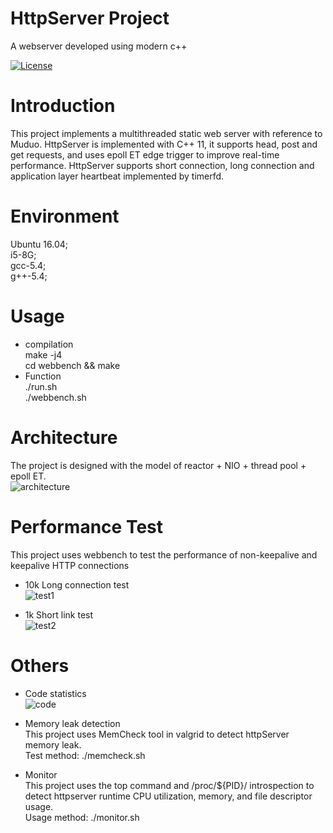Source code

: HttpServer Project
==========
A webserver developed using modern c++<br>

[![License](https://img.shields.io/badge/license-MIT-blue.svg)](LICENSE)

# Introduction
This project implements a multithreaded static web server with reference to Muduo. HttpServer is implemented with C++ 11, it supports head, post and get requests, and uses epoll ET edge trigger to improve real-time performance. HttpServer supports short connection, long connection and application layer heartbeat implemented by timerfd.

# Environment
Ubuntu 16.04;<br>
i5-8G;<br>
gcc-5.4;<br>
g++-5.4;<br>

# Usage
* compilation<br>
    make -j4<br>
    cd webbench && make<br>
* Function<br>
    ./run.sh<br>
    ./webbench.sh
    
# Architecture
The project is designed with the model of reactor + NIO + thread pool + epoll ET.<br>
![architecture](!pic/architecture.png)

# Performance Test
This project uses webbench to test the performance of non-keepalive and keepalive HTTP connections<br>
* 10k Long connection test<br>
![test1](pic/10k-keepalive-8threads.png)

* 1k Short link test<br>
![test2](pic/1k-non-keepalive-4threads.png)

# Others
* Code statistics<br>
![code](pic/code.png)

* Memory leak detection<br>
This project uses MemCheck tool in valgrid to detect httpServer memory leak.<br>
Test method: ./memcheck.sh<br>

* Monitor<br>
This project uses the top command and /proc/${PID}/ introspection to detect httpserver runtime CPU utilization, memory, and file descriptor usage.<br>
Usage method: ./monitor.sh<br>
☆ ☆ ☆ ☆ ☆
§ **ASSIGNED TASK**: Once you reach the line with "make -j4<br>" in the data above, copy it and every line after it exactly, up to and including the line with "# Performance Test".

§ **ANSWER BOX**:
    make -j4<br>
    cd webbench && make<br>
* Function<br>
    ./run.sh<br>
    ./webbench.sh
    
# Architecture
The project is designed with the model of reactor + NIO + thread pool + epoll ET.<br>
![architecture](!pic/architecture.png)

# Performance Test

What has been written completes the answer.